**WHAT TO WORK ON:** Write out, without any change, the lines in the material below that run from the line with "となる$q,r\in k[x]$を得る．1次式$x-a$で割ったので，$\deg r" through the line with "今，$x-a$がモニックなので$\deg f = \deg", both included.
━━━━━━━━━━━━━━━━━━━━
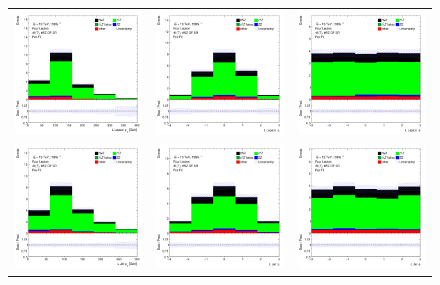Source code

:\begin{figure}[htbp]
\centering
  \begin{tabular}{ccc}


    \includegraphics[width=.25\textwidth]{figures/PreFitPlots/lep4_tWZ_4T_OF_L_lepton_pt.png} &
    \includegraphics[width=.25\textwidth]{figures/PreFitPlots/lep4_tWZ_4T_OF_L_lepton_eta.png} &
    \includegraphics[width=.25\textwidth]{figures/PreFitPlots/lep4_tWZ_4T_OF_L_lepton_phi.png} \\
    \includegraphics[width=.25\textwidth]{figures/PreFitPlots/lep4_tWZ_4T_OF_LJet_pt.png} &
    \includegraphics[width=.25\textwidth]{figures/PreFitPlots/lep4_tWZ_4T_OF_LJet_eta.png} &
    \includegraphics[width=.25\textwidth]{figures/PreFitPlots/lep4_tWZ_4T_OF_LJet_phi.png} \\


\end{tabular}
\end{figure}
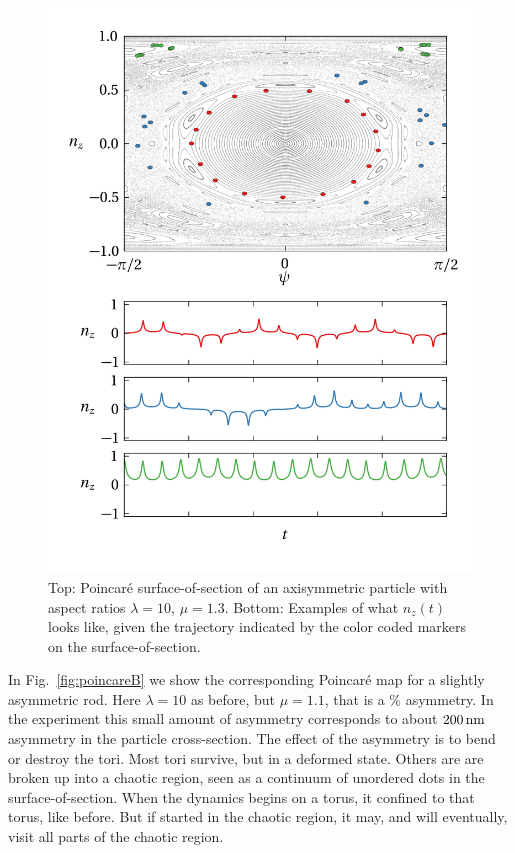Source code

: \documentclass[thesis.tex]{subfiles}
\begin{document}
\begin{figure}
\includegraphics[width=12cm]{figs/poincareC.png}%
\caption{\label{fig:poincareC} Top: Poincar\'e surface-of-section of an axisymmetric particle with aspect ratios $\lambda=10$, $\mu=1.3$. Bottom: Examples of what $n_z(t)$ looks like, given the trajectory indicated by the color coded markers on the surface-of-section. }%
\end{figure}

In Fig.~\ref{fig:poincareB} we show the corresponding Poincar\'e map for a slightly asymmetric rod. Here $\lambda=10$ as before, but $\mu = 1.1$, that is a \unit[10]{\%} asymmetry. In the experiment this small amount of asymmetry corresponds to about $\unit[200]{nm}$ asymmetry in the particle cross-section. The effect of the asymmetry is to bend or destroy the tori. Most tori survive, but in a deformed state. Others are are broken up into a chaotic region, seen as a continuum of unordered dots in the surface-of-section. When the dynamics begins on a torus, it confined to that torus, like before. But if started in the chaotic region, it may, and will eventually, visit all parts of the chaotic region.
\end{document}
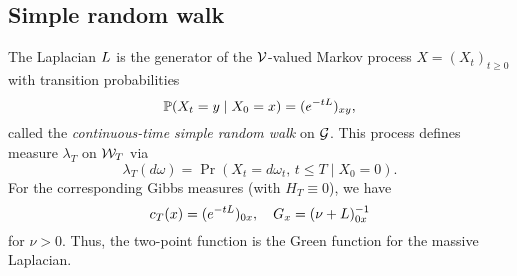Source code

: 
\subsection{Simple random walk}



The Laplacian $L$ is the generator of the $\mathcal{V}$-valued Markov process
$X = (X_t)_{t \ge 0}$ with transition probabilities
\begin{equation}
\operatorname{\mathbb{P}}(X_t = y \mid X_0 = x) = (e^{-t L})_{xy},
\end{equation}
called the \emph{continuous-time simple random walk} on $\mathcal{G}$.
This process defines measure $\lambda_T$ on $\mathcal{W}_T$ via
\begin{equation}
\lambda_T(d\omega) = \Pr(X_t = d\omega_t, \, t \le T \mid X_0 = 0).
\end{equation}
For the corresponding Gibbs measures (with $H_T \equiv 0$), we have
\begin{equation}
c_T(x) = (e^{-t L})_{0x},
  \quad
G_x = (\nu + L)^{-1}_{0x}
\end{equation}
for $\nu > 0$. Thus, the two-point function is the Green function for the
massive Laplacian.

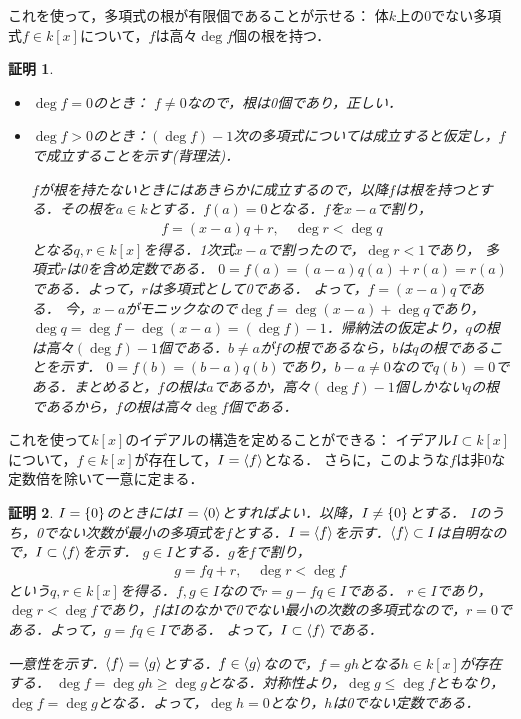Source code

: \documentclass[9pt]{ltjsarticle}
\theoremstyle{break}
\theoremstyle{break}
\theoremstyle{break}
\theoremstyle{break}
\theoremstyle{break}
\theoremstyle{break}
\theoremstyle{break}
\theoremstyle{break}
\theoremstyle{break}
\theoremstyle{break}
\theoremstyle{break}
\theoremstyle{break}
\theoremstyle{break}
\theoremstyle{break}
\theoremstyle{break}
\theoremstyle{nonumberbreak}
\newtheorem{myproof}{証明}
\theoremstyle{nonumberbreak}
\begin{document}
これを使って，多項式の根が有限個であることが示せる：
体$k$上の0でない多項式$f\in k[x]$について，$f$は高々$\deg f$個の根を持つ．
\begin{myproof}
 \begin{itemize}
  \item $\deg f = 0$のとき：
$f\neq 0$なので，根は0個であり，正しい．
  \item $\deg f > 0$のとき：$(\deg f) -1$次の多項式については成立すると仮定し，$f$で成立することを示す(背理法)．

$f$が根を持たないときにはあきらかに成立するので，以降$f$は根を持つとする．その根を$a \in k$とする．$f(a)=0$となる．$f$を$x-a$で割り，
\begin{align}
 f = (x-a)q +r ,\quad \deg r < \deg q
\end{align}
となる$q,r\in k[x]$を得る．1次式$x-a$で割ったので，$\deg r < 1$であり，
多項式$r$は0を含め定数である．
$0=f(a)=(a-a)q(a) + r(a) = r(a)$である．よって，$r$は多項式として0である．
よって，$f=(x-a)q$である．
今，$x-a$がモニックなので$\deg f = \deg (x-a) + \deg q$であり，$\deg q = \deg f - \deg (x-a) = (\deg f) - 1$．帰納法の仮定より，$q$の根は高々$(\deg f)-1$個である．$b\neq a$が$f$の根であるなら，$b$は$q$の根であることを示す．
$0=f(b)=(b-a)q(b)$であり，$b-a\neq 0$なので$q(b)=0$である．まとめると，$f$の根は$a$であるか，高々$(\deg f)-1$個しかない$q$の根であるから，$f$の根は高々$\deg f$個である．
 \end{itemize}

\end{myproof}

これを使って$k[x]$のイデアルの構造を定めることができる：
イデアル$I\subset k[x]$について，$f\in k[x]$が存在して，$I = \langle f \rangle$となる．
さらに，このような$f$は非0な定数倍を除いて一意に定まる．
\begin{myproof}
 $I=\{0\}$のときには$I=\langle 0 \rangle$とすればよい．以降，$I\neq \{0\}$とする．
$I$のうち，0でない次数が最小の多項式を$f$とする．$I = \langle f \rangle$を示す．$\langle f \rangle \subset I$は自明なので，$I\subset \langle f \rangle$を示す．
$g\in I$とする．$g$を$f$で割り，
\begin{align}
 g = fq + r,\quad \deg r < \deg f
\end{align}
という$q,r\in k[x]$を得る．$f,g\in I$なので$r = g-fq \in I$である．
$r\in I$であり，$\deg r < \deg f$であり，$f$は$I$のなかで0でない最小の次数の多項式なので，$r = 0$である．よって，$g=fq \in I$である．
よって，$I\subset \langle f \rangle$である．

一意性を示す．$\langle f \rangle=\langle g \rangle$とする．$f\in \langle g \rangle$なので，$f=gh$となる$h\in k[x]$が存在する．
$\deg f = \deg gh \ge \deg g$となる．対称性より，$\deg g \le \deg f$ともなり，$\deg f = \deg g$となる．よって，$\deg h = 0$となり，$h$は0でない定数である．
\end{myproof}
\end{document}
━━━━━━━━━━━━━━━━━━━━
**OUTPUT BELOW:**
となる$q,r\in k[x]$を得る．1次式$x-a$で割ったので，$\deg r < 1$であり，
多項式$r$は0を含め定数である．
$0=f(a)=(a-a)q(a) + r(a) = r(a)$である．よって，$r$は多項式として0である．
よって，$f=(x-a)q$である．
今，$x-a$がモニックなので$\deg f = \deg (x-a) + \deg q$であり，$\deg q = \deg f - \deg (x-a) = (\deg f) - 1$．帰納法の仮定より，$q$の根は高々$(\deg f)-1$個である．$b\neq a$が$f$の根であるなら，$b$は$q$の根であることを示す．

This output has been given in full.